Medical Education: Medical Student
Medical Education 2: Student 1
Autumn Atkinson, MD (she/her/hers)
Assistant Professor
McGovern Medical School at the University of Texas Health Science Center at Houston
Houston, Texas, United States
The summer between a medical student’s first and second year provides a unique opportunity to explore individual interests in medicine. However, the summer programs currently offered are dedicated to either clinical exposure or research experience. To fill this gap and provide early exposure to academic medicine, we developed the Pediatric Academic Medicine Summer Preceptorship Program. This program incorporates clinical and scholarly experiences within academic medicine while introducing students to advocacy and education.
Objective: 1. Demonstrate the frame work and successes of a multi-focused summer program for medical students aimed at academic pediatrics.

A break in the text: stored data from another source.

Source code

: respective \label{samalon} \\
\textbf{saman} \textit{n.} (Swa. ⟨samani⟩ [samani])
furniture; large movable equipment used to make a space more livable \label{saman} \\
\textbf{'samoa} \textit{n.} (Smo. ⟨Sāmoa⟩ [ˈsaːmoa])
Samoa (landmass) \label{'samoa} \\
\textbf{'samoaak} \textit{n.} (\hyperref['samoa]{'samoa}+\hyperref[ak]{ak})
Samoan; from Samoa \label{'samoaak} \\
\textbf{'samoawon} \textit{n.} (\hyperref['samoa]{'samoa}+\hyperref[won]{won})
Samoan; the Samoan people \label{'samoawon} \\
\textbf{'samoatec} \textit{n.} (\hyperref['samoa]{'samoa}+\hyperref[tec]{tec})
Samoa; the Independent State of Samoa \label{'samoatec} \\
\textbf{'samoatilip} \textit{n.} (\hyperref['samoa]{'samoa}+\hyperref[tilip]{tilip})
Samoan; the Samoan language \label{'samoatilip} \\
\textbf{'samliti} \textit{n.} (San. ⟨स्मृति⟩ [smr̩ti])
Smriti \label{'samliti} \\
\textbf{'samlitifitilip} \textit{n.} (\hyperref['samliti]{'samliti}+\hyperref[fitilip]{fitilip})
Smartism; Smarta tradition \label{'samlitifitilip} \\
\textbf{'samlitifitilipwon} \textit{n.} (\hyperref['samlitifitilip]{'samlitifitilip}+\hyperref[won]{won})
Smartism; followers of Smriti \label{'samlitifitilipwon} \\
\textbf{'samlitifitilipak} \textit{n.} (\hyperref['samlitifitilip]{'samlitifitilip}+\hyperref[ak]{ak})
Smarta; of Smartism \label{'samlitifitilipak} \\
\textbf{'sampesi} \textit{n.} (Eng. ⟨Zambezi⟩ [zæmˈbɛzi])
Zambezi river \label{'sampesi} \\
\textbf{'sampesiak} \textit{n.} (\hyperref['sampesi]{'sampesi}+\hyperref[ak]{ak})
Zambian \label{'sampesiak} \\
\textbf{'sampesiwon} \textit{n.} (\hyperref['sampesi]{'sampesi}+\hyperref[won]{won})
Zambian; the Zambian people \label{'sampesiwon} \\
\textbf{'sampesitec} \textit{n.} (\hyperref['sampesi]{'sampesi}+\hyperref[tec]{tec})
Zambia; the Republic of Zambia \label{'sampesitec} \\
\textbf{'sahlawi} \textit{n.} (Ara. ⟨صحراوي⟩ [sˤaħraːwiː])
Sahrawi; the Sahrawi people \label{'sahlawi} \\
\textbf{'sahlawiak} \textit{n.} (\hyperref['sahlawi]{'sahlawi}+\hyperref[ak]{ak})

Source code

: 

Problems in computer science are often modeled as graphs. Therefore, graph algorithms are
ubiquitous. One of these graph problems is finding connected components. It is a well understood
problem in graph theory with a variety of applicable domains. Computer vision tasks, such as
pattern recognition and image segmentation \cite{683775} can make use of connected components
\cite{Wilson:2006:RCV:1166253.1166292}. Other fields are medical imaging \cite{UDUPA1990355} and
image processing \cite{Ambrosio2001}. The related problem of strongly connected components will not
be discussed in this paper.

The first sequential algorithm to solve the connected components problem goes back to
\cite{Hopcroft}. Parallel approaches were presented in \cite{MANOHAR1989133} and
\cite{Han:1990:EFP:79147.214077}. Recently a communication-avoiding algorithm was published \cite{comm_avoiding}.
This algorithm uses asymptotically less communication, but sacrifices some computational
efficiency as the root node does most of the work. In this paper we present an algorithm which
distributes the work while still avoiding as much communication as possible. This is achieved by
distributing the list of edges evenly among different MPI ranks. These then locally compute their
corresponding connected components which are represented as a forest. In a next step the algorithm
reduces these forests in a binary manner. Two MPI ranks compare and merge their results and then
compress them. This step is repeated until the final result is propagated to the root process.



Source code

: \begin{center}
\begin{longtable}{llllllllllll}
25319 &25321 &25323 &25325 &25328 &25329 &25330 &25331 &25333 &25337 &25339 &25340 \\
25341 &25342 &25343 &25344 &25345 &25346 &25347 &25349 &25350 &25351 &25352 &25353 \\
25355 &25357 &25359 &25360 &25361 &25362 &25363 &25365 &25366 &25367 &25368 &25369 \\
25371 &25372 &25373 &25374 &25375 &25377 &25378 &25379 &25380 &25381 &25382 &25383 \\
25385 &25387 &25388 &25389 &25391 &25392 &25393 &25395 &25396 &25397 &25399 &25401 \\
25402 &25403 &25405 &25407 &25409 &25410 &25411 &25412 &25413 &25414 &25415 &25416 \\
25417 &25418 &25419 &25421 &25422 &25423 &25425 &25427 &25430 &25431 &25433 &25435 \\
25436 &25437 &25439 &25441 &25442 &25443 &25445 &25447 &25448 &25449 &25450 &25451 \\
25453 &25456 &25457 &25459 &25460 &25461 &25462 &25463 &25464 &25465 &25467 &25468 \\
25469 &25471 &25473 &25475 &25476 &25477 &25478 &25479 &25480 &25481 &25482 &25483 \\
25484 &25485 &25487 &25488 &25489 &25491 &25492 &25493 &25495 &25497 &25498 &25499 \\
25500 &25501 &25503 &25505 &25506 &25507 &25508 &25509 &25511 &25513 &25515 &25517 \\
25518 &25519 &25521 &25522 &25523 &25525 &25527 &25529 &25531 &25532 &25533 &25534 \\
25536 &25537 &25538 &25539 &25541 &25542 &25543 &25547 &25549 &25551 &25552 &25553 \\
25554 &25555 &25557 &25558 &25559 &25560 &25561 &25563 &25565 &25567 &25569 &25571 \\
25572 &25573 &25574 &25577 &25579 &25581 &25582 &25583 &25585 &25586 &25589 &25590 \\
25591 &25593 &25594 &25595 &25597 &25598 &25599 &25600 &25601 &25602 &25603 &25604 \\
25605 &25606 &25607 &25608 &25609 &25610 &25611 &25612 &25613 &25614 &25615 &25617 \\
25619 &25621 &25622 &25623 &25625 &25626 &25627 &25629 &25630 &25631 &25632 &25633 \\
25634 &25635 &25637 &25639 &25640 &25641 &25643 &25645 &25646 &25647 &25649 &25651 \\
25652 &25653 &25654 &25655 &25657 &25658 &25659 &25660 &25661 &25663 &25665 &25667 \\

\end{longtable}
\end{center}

2. Empower attendees to form similar mentoring relationships and programs at their institutions for medical student and personal academic growth.
Design/Methods:
Each student partners with a pediatric faculty mentor and develops an individualized program based on their goals within the program’s core pillars of clinical exposure, scholarly activity, education, and advocacy. Within the clinical time, the student works with both inpatient and outpatient pediatric faculty, as well as selects cases for presentation and/or develops a scholarly question for their research project. During the program, the student participates in or leads an advocacy project. Lastly, the student is exposed to a physician’s role as an educator and in turn, creates an opportunity to teach others.
Results:
PAMSPP was piloted in 2020 with one student-faculty pair and now has grown into a departmentally funded program, preparing for its fourth summer. The students mentored by pediatrics faculty experienced a variety of clinical activities. Academically, our students produced several abstracts, presented advocacy, quality improvement, and research projects at the local, regional, and national. Furthermore, a recent quality improvement study conducted by one of PAMSPP’s students showed that 76% of medical students indicated that their ideal summer program would consist of most to all of the pillars PAMSPP. From our pilot mentorship, the faculty-student pair produced five abstracts presented at regional and national conferences over their three-year relationship. The beta mentorships continue to be academically productive with multiple national level abstracts and publications.
Conclusion(s):
PAMSPP builds mentorship, provides early exposure to academic medicine, and equips students with research, clinical, teaching, and advocacy skills. Since few published academic medicine programs for students exist, we have the unique opportunity to model a successful summer program.